The fragmentation of the built volume allows, despite the concentration of houses, its volumetric relationship with its neighbors to be friendly and at different scales. The articulation of the building with different heights and setbacks facilitates the use of roof terraces and adequate perimeter ventilation.
"'Everything is home', inviting to live in community".
The structural composition, which the architects have already experimented with good results in other residential buildings such as the one in Cornellà de Llobregat, allows the system not to distinguish “between the aggregation and the housing units, but rather values the room as a spatial unit and projective". It is a system of undifferentiated modules, without a pre-assigned use, without corridors, which facilitates flexibility of use and optimizes the use of space.
Materials such as larch wood, clay plaster, and terrazzo flooring are chosen, which foster the perception of continuity, giving the feeling that everything is a single home, and therefore activating community life.
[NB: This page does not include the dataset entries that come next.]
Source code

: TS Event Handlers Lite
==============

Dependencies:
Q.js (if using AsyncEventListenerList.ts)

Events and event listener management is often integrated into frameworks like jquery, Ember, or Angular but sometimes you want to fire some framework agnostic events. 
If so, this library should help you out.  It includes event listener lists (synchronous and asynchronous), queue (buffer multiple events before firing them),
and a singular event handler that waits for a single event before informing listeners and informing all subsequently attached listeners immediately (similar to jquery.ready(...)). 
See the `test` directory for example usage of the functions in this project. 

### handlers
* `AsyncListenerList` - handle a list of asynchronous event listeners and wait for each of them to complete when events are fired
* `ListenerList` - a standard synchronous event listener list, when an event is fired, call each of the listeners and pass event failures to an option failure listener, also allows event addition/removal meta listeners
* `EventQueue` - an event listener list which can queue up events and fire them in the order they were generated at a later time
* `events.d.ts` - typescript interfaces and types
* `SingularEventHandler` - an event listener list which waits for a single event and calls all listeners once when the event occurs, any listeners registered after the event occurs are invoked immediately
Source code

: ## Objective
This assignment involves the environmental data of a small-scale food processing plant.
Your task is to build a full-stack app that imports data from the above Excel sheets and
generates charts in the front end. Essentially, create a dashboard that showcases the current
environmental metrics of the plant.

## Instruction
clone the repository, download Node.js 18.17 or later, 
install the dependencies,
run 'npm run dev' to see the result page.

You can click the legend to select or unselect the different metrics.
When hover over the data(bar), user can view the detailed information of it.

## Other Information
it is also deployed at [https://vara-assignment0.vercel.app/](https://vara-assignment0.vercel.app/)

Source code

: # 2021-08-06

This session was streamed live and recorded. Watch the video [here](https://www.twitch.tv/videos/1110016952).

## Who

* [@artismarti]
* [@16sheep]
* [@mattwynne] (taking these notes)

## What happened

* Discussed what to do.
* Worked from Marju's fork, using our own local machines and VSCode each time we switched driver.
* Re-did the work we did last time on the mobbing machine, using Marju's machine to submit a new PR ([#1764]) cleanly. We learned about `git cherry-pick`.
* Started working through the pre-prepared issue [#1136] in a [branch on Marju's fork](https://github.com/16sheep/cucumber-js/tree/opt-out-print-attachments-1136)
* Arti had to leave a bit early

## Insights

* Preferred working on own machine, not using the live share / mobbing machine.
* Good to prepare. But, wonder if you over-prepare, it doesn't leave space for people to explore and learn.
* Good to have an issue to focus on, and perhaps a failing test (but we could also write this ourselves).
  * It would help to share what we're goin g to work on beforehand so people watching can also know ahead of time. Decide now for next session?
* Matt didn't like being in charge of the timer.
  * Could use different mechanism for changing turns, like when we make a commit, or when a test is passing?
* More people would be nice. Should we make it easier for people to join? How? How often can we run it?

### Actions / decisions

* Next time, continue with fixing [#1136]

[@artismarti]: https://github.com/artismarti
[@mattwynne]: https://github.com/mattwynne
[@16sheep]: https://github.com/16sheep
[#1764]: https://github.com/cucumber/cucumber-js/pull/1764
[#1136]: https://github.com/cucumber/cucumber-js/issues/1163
Project description by Peris + Toral Arquitectes
The desire to obtain homes that do not require an active heating or cooling system has conditioned the entire proposal. From the orientation of the building to the construction system.
The construction system of load-bearing walls with 20cm thick compacted earth blocks (BTC) with a density of about 2000kg/m3 offers a lot of inertia, a sufficient mass to solve the acoustics between neighbors with a single sheet, and a low footprint of carbon. In addition, the clays give it a hygrothermal behavior that allows regulation of the humidity of the environment.
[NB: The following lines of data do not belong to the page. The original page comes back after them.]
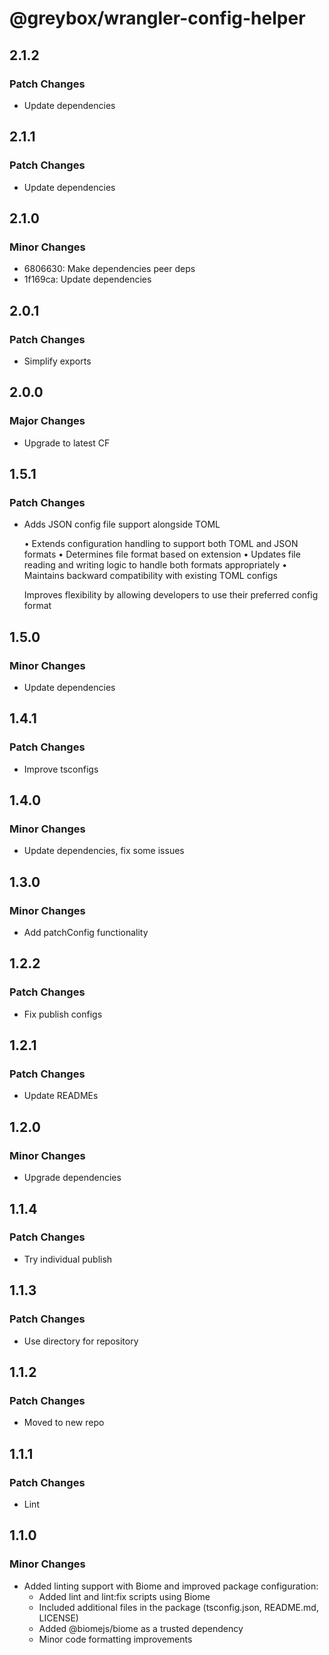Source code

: # @greybox/wrangler-config-helper

## 2.1.2

### Patch Changes

- Update dependencies

## 2.1.1

### Patch Changes

- Update dependencies

## 2.1.0

### Minor Changes

- 6806630: Make dependencies peer deps
- 1f169ca: Update dependencies

## 2.0.1

### Patch Changes

- Simplify exports

## 2.0.0

### Major Changes

- Upgrade to latest CF

## 1.5.1

### Patch Changes

- Adds JSON config file support alongside TOML

  • Extends configuration handling to support both TOML and JSON formats
  • Determines file format based on extension
  • Updates file reading and writing logic to handle both formats appropriately
  • Maintains backward compatibility with existing TOML configs

  Improves flexibility by allowing developers to use their preferred config format

## 1.5.0

### Minor Changes

- Update dependencies

## 1.4.1

### Patch Changes

- Improve tsconfigs

## 1.4.0

### Minor Changes

- Update dependencies, fix some issues

## 1.3.0

### Minor Changes

- Add patchConfig functionality

## 1.2.2

### Patch Changes

- Fix publish configs

## 1.2.1

### Patch Changes

- Update READMEs

## 1.2.0

### Minor Changes

- Upgrade dependencies

## 1.1.4

### Patch Changes

- Try individual publish

## 1.1.3

### Patch Changes

- Use directory for repository

## 1.1.2

### Patch Changes

- Moved to new repo

## 1.1.1

### Patch Changes

- Lint

## 1.1.0

### Minor Changes

- Added linting support with Biome and improved package configuration:
  - Added lint and lint:fix scripts using Biome
  - Included additional files in the package (tsconfig.json, README.md, LICENSE)
  - Added @biomejs/biome as a trusted dependency
  - Minor code formatting improvements
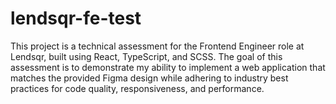 # lendsqr-fe-test
This project is a technical assessment for the Frontend Engineer role at Lendsqr, built using React, TypeScript, and SCSS. The goal of this assessment is to demonstrate my ability to implement a web application that matches the provided Figma design while adhering to industry best practices for code quality, responsiveness, and performance.
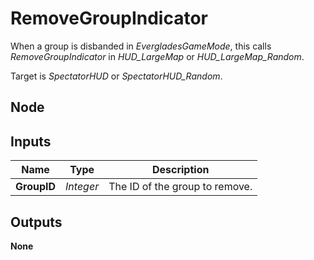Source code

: # RemoveGroupIndicator
When a group is disbanded in *EvergladesGameMode*, this calls *RemoveGroupIndicator*
 in *HUD_LargeMap* or *HUD_LargeMap_Random*.  

Target is *SpectatorHUD* or *SpectatorHUD_Random*.  

## Node

## Inputs
|Name       |Type       |Description                    |
|-----------|-----------|-------------------------------|
|**GroupID**|*Integer*  |The ID of the group to remove. |

## Outputs
**None**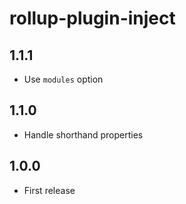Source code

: # rollup-plugin-inject

## 1.1.1

* Use `modules` option

## 1.1.0

* Handle shorthand properties

## 1.0.0

* First release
Social Housing in Ibiza by Peris+Toral Arquitectes. Photograph by Jose Hevia.
In a heterogeneous environment without a very defined urban fabric, the proposal prioritizes sunlight and orientation to the sea to find the prevailing winds of the Embat during the day and the Terral at night.
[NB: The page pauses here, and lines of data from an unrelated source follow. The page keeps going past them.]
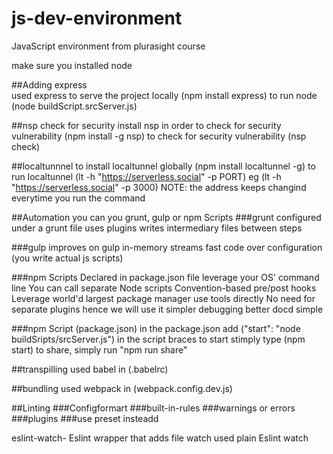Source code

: # js-dev-environment
JavaScript environment from plurasight course

make sure you installed node

##Adding express  
used express to serve the project locally (npm install express)
to run node (node buildScript.srcServer.js)

##nsp check for security
install nsp in order to check for security vulnerability (npm install -g nsp)
to check for security vulnerability (nsp check)

##localtunnnel
to install localtunnel globally (npm install localtunnel -g)
to run localtunnel (lt -h "https://serverless.social" -p PORT) eg (lt -h "https://serverless.social" -p 3000)
NOTE: the address keeps changind everytime you run the command

##Automation
you can you grunt, gulp or npm Scripts
###grunt
configured under a grunt file
uses plugins
writes intermediary files between steps

###gulp
improves on gulp
in-memory streams
fast
code over configuration (you write actual js scripts)

###npm Scripts
Declared in package.json file
leverage your OS' command line
You can call separate Node scripts
Convention-based pre/post hooks
Leverage world'd largest package manager
use tools directly
No need for separate plugins hence we will use it
simpler debugging
better docd 
simple

###npm Script (package.json)
in the package.json add ("start": "node buildSripts/srcServer.js") in the script braces
to start stimply type (npm start)
to share, simply run "npm run share"

##transpilling 
used babel in (.babelrc)

##bundling
used webpack in (webpack.config.dev.js)

##Linting
###Configformart
###built-in-rules
###warnings or errors
###plugins
###use preset insteadd

eslint-watch- Eslint wrapper that adds file watch
used plain Eslint watch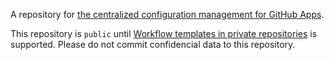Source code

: A repository for [the centralized configuration management for GitHub Apps](https://probot.github.io/docs/best-practices/#store-configuration-in-the-repository).

This repository is `public` until [Workflow templates in private repositories](https://github.com/github/roadmap/issues/51) is supported.
Please do not commit confidencial data to this repository.
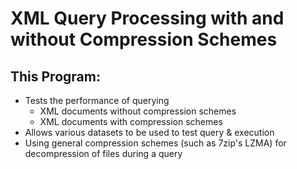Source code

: # XML Query Processing with and without Compression Schemes
## This Program:
- Tests the performance of querying
	- XML documents without compression schemes
	- XML documents with compression schemes
- Allows various datasets to be used to test query & execution
- Using general compression schemes (such as 7zip's LZMA) for decompression of files during a query
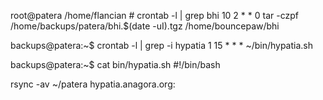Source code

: root@patera /home/flancian # crontab -l | grep bhi
10 2 * * 0 tar -czpf /home/backups/patera/bhi.$(date -uI).tgz /home/bouncepaw/bhi

backups@patera:~$ crontab -l | grep -i hypatia
1 15 * * * ~/bin/hypatia.sh

backups@patera:~$ cat bin/hypatia.sh
#!/bin/bash

rsync -av ~/patera hypatia.anagora.org: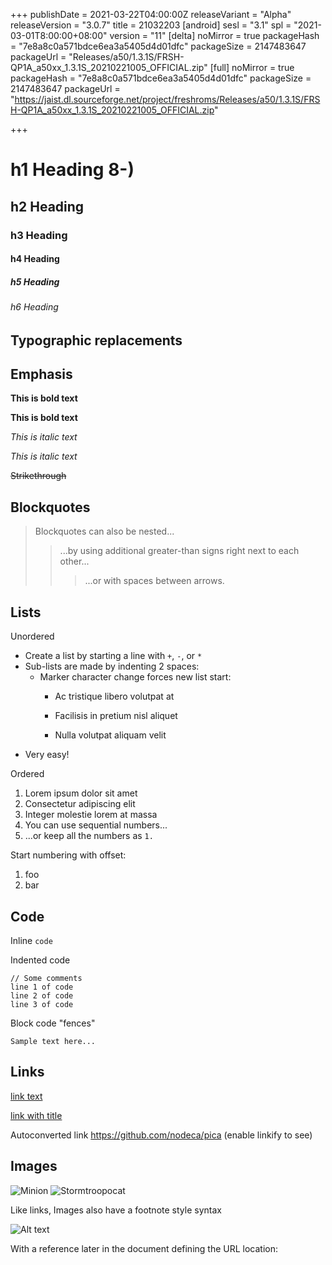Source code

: +++
publishDate = 2021-03-22T04:00:00Z
releaseVariant = "Alpha"
releaseVersion = "3.0.7"
title = 21032203
[android]
sesl = "3.1"
spl = "2021-03-01T8:00:00+08:00"
version = "11"
[delta]
noMirror = true
packageHash = "7e8a8c0a571bdce6ea3a5405d4d01dfc"
packageSize = 2147483647
packageUrl = "Releases/a50/1.3.1S/FRSH-QP1A_a50xx_1.3.1S_20210221005_OFFICIAL.zip"
[full]
noMirror = true
packageHash = "7e8a8c0a571bdce6ea3a5405d4d01dfc"
packageSize = 2147483647
packageUrl = "https://jaist.dl.sourceforge.net/project/freshroms/Releases/a50/1.3.1S/FRSH-QP1A_a50xx_1.3.1S_20210221005_OFFICIAL.zip"

+++
# h1 Heading 8-)

## h2 Heading

### h3 Heading

#### h4 Heading

##### h5 Heading

###### h6 Heading

## Typographic replacements

## Emphasis

**This is bold text**

**This is bold text**

_This is italic text_

_This is italic text_

~~Strikethrough~~

## Blockquotes

> Blockquotes can also be nested...
>
> > ...by using additional greater-than signs right next to each other...
> >
> > > ...or with spaces between arrows.

## Lists

Unordered

* Create a list by starting a line with `+`, `-`, or `*`
* Sub-lists are made by indenting 2 spaces:
  * Marker character change forces new list start:
    * Ac tristique libero volutpat at


    * Facilisis in pretium nisl aliquet


    * Nulla volutpat aliquam velit
* Very easy!

Ordered

1. Lorem ipsum dolor sit amet
2. Consectetur adipiscing elit
3. Integer molestie lorem at massa
4. You can use sequential numbers...
5. ...or keep all the numbers as `1.`

Start numbering with offset:

1. foo
2. bar

## Code

Inline `code`

Indented code

    // Some comments
    line 1 of code
    line 2 of code
    line 3 of code

Block code "fences"

    Sample text here...

## Links

[link text](http://dev.nodeca.com)

[link with title](http://nodeca.github.io/pica/demo/ "title text!")

Autoconverted link https://github.com/nodeca/pica (enable linkify to see)

## Images

![Minion](https://octodex.github.com/images/minion.png)
![Stormtroopocat](https://octodex.github.com/images/stormtroopocat.jpg "The Stormtroopocat")

Like links, Images also have a footnote style syntax

![Alt text](https://octodex.github.com/images/dojocat.jpg "The Dojocat")

With a reference later in the document defining the URL location:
Three aggregation units of up to four homes per landing, organized around a patio, allow all typologies to face south and have cross ventilation. It is a high-density proposal, which concentrates the building in one piece, whose scale dialogues with the surrounding buildings. But, at the same time, it acquires a smaller grain of setbacks, in keeping with the volume of the neighboring single-family homes, through discontinuities that favor the use of roof terraces as terraces or green roofs.
The result is an articulated volumetry, of variable depth and height, which multiplies the number of corners –vortices– of the building to increase the speed of the air. This solution improves ventilation in a climate like that of Ibiza, with mild winters, in which the behavior of the building in summer is of particular concern.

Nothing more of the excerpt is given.